Markus, ich lehne den GG-Stil überhaupt nicht ab. Auch wenn ich im Alltag leichtgewichtigere Weine bevorzuge, trinke ich bei Gelegenheit auch sehr gerne mal einen richtig druckvollen Riesling, Silvaner oder Weißburgunder. Ob ich bereit bin, dafür 30 Euro auszugeben, steht auf einem anderen Blatt.
Vielleicht gibt es leichtere, trinkigere oder alkoholärmere Rieslinge. Mit dem, was ein Grosses Gewächs sein kann und sein soll - die genannten Beispiele an GGs erfüllen diesen Tatbestand -, haben sie nur am Rand zu tun.

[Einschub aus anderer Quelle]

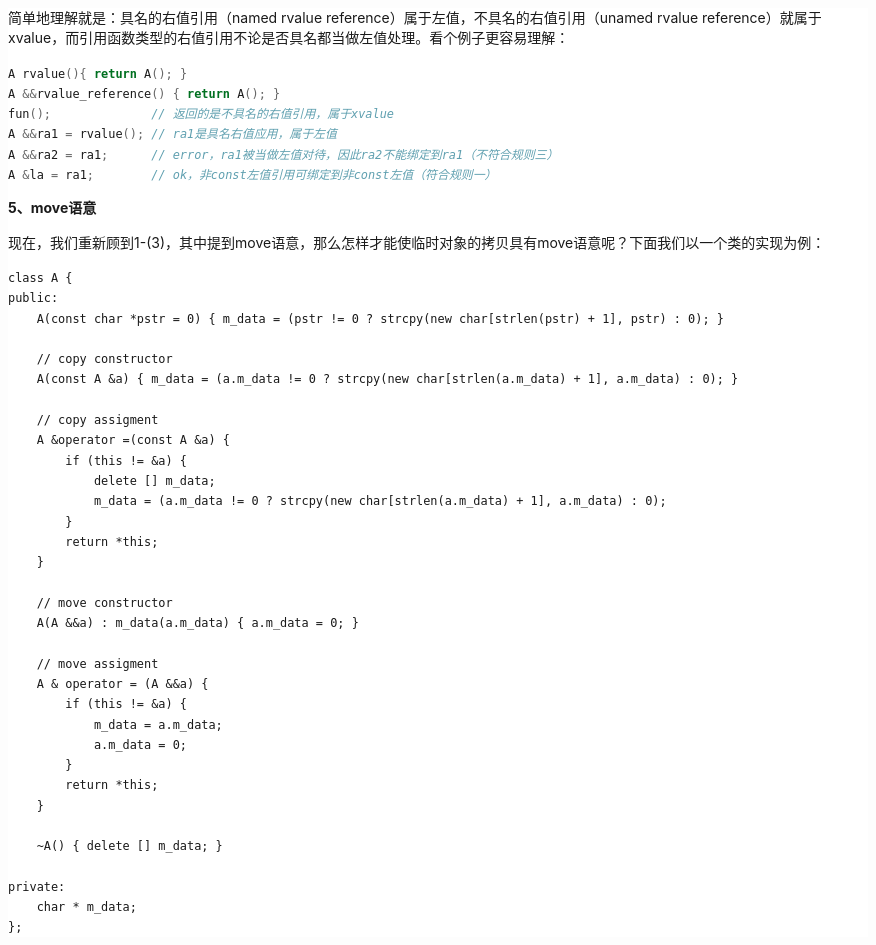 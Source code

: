 简单地理解就是：具名的右值引用（named rvalue reference）属于左值，不具名的右值引用（unamed rvalue reference）就属于xvalue，而引用函数类型的右值引用不论是否具名都当做左值处理。看个例子更容易理解：

```cpp
A rvalue(){ return A(); }
A &&rvalue_reference() { return A(); }
fun();              // 返回的是不具名的右值引用，属于xvalue
A &&ra1 = rvalue(); // ra1是具名右值应用，属于左值
A &&ra2 = ra1;      // error，ra1被当做左值对待，因此ra2不能绑定到ra1（不符合规则三）
A &la = ra1;        // ok，非const左值引用可绑定到非const左值（符合规则一）
```

**5、move语意**

现在，我们重新顾到1-(3)，其中提到move语意，那么怎样才能使临时对象的拷贝具有move语意呢？下面我们以一个类的实现为例：

```
class A {
public:
    A(const char *pstr = 0) { m_data = (pstr != 0 ? strcpy(new char[strlen(pstr) + 1], pstr) : 0); }

    // copy constructor
    A(const A &a) { m_data = (a.m_data != 0 ? strcpy(new char[strlen(a.m_data) + 1], a.m_data) : 0); }

    // copy assigment
    A &operator =(const A &a) {
        if (this != &a) {
            delete [] m_data;
            m_data = (a.m_data != 0 ? strcpy(new char[strlen(a.m_data) + 1], a.m_data) : 0);
        }
        return *this;
    }

    // move constructor
    A(A &&a) : m_data(a.m_data) { a.m_data = 0; }

    // move assigment
    A & operator = (A &&a) {
        if (this != &a) {
            m_data = a.m_data;
            a.m_data = 0;
        }
        return *this;
    }

    ~A() { delete [] m_data; }

private:
    char * m_data;
};
```
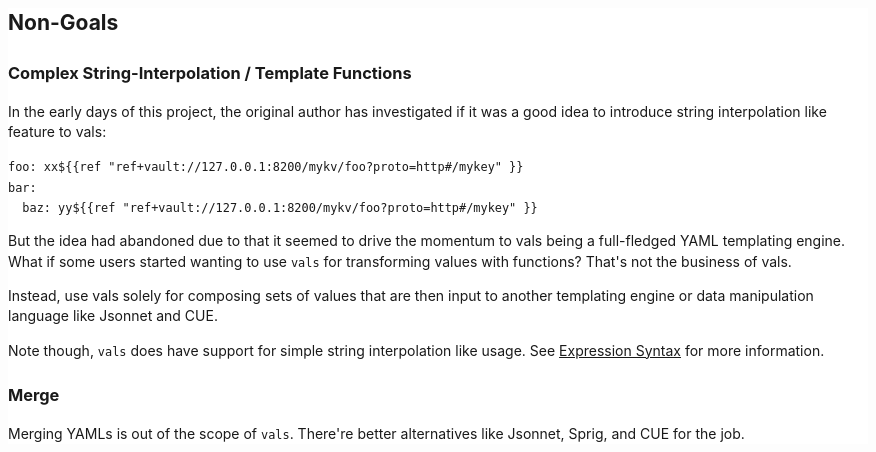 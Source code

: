 ## Non-Goals

### Complex String-Interpolation / Template Functions

In the early days of this project, the original author has investigated if it was a good idea to introduce string interpolation like feature to vals:

```
foo: xx${{ref "ref+vault://127.0.0.1:8200/mykv/foo?proto=http#/mykey" }}
bar:
  baz: yy${{ref "ref+vault://127.0.0.1:8200/mykv/foo?proto=http#/mykey" }}
```

But the idea had abandoned due to that it seemed to drive the momentum to vals being a full-fledged YAML templating engine. What if some users started wanting to use `vals` for transforming values with functions?
That's not the business of vals.

Instead, use vals solely for composing sets of values that are then input to another templating engine or data manipulation language like Jsonnet and CUE.

Note though, `vals` does have support for simple string interpolation like usage. See [Expression Syntax](#expression-syntax) for more information.

### Merge

Merging YAMLs is out of the scope of `vals`. There're better alternatives like Jsonnet, Sprig, and CUE for the job.
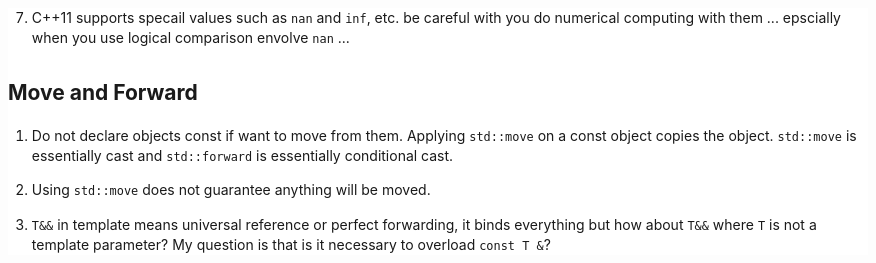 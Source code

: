 7. C++11 supports specail values such as `nan` and `inf`, etc. 
    be careful with you do numerical computing with them ... 
    epscially when you use logical comparison envolve `nan` ...

## Move and Forward

1. Do not declare objects const if want to move from them.
    Applying `std::move` on a const object copies the object.
    `std::move` is essentially cast and `std::forward` is essentially conditional cast.

4. Using `std::move` does not guarantee anything will be moved.

30. `T&&` in template means universal reference or perfect forwarding, it binds everything
    but how about `T&&` where `T` is not a template parameter? 
    My question is that is it necessary to overload `const T &`?
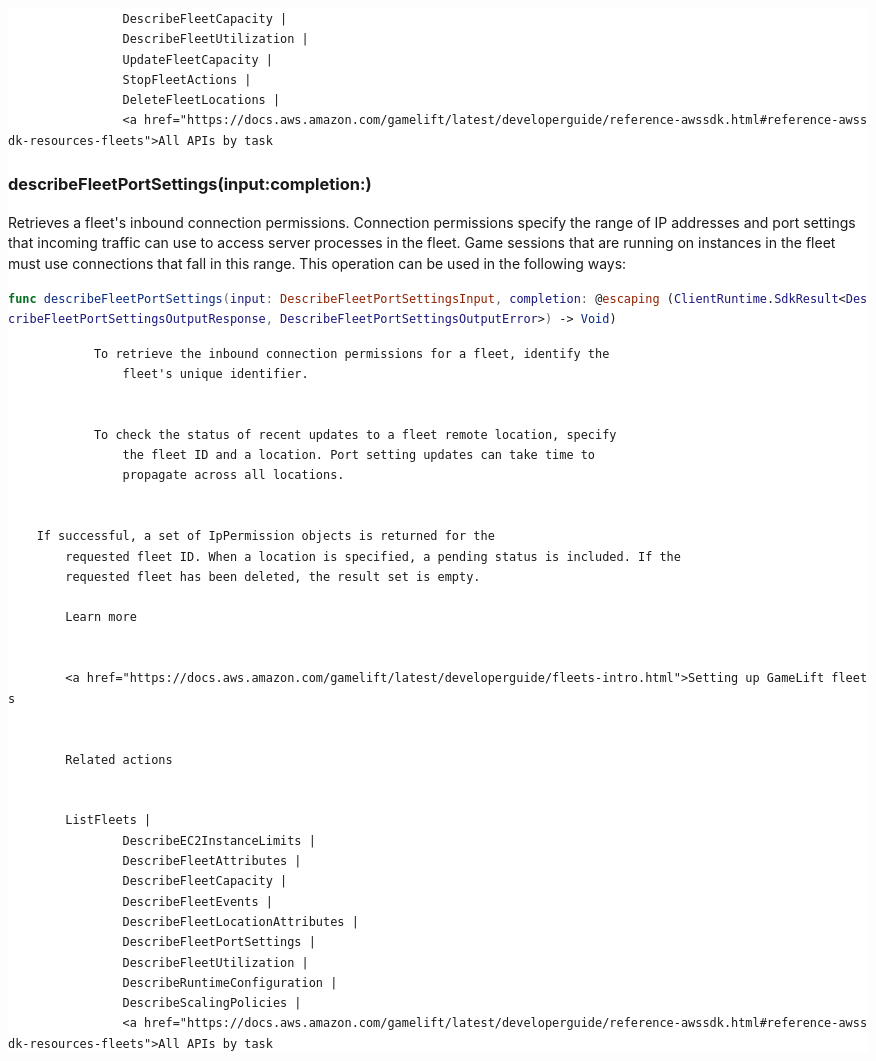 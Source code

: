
 ``` 
                DescribeFleetCapacity |
                DescribeFleetUtilization |
                UpdateFleetCapacity |
                StopFleetActions |
                DeleteFleetLocations |
                <a href="https://docs.aws.amazon.com/gamelift/latest/developerguide/reference-awssdk.html#reference-awssdk-resources-fleets">All APIs by task
```

### describeFleetPortSettings(input:​completion:​)

Retrieves a fleet's inbound connection permissions. Connection permissions specify the
range of IP addresses and port settings that incoming traffic can use to access server
processes in the fleet. Game sessions that are running on instances in the fleet must
use connections that fall in this range.
This operation can be used in the following ways:​

``` swift
func describeFleetPortSettings(input: DescribeFleetPortSettingsInput, completion: @escaping (ClientRuntime.SdkResult<DescribeFleetPortSettingsOutputResponse, DescribeFleetPortSettingsOutputError>) -> Void)
```

``` 
            To retrieve the inbound connection permissions for a fleet, identify the
                fleet's unique identifier.


            To check the status of recent updates to a fleet remote location, specify
                the fleet ID and a location. Port setting updates can take time to
                propagate across all locations.


    If successful, a set of IpPermission objects is returned for the
        requested fleet ID. When a location is specified, a pending status is included. If the
        requested fleet has been deleted, the result set is empty.

        Learn more


        <a href="https://docs.aws.amazon.com/gamelift/latest/developerguide/fleets-intro.html">Setting up GameLift fleets


        Related actions


        ListFleets |
                DescribeEC2InstanceLimits |
                DescribeFleetAttributes |
                DescribeFleetCapacity |
                DescribeFleetEvents |
                DescribeFleetLocationAttributes |
                DescribeFleetPortSettings |
                DescribeFleetUtilization |
                DescribeRuntimeConfiguration |
                DescribeScalingPolicies |
                <a href="https://docs.aws.amazon.com/gamelift/latest/developerguide/reference-awssdk.html#reference-awssdk-resources-fleets">All APIs by task
```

Und genau das stimmt eben doch nicht. Bei Non-VDplern werden mir die besten trockenen Spätlesen oft mit der Bemerkung "Das ist jetzt quasi das GG" serviert - und gar nicht so selten kann ich den Vergleich nachvollziehen. Klar, bis zum allerletzten Pünktchen kommen diese Weine dann nicht an einen Morstein oder Halenberg heran, aber Morstein und Halenberg sind nun mal die absoluten Spitzenprodukte absoluter Spitzenwinzer; es liegt auf der Hand, dass sie qualitativ noch etwas weiter oben stehen als die ebenfalls hervorragenden trockenen Weine von ambitionierten Erzeugern, die nicht im Geierverein organisiert sind. Als Konsument muss man sich dann fragen, ob man den Schritt zum allerletzten Pünktchen unbedingt benötigt oder nicht. Für mich selber habe ich - auch gerade aus der teilweise intensiven Kenntnis der entsprechenden GGs diese Frage mit einem klaren "Nein" beantworten können. Und ich denke, es gibt genug Weintrinker, denen es zumindestens so ähnlich geht. Das dürfte vor allem für Leute gelten, die eher nicht in Weinforen mitschreiben.....
So gesehen liegt es vielleicht nicht am fehlenden Verständis der Deutschen für ihre Weine, sondern einfach um an einem zu großen Angebot für diesen gehobenen Preis?
Zum einen daran, zum anderen eben auch an der heftigen Konkurrenz durch meistens viel preiswertere Spitzenprodukte von Nicht-VDPlern. Siehe oben.
4. Wenn man die Weine der Nicht-VDPler mit denen der VDPler vergleicht, sollte man vllt. besser die Orstweine heranziehen. Da egalisieren sich Preis und Qualität recht schnell.
Und das wiederum sehe ich anders. Wenn ich bei einem Top-Erzeuger einen Ortswein kaufe, bekomme ich nicht so selten einen sehr angemessenen Gegenwert. Der extreme Preissprung, der dann zum GG hin stattfindet, ist das Problem!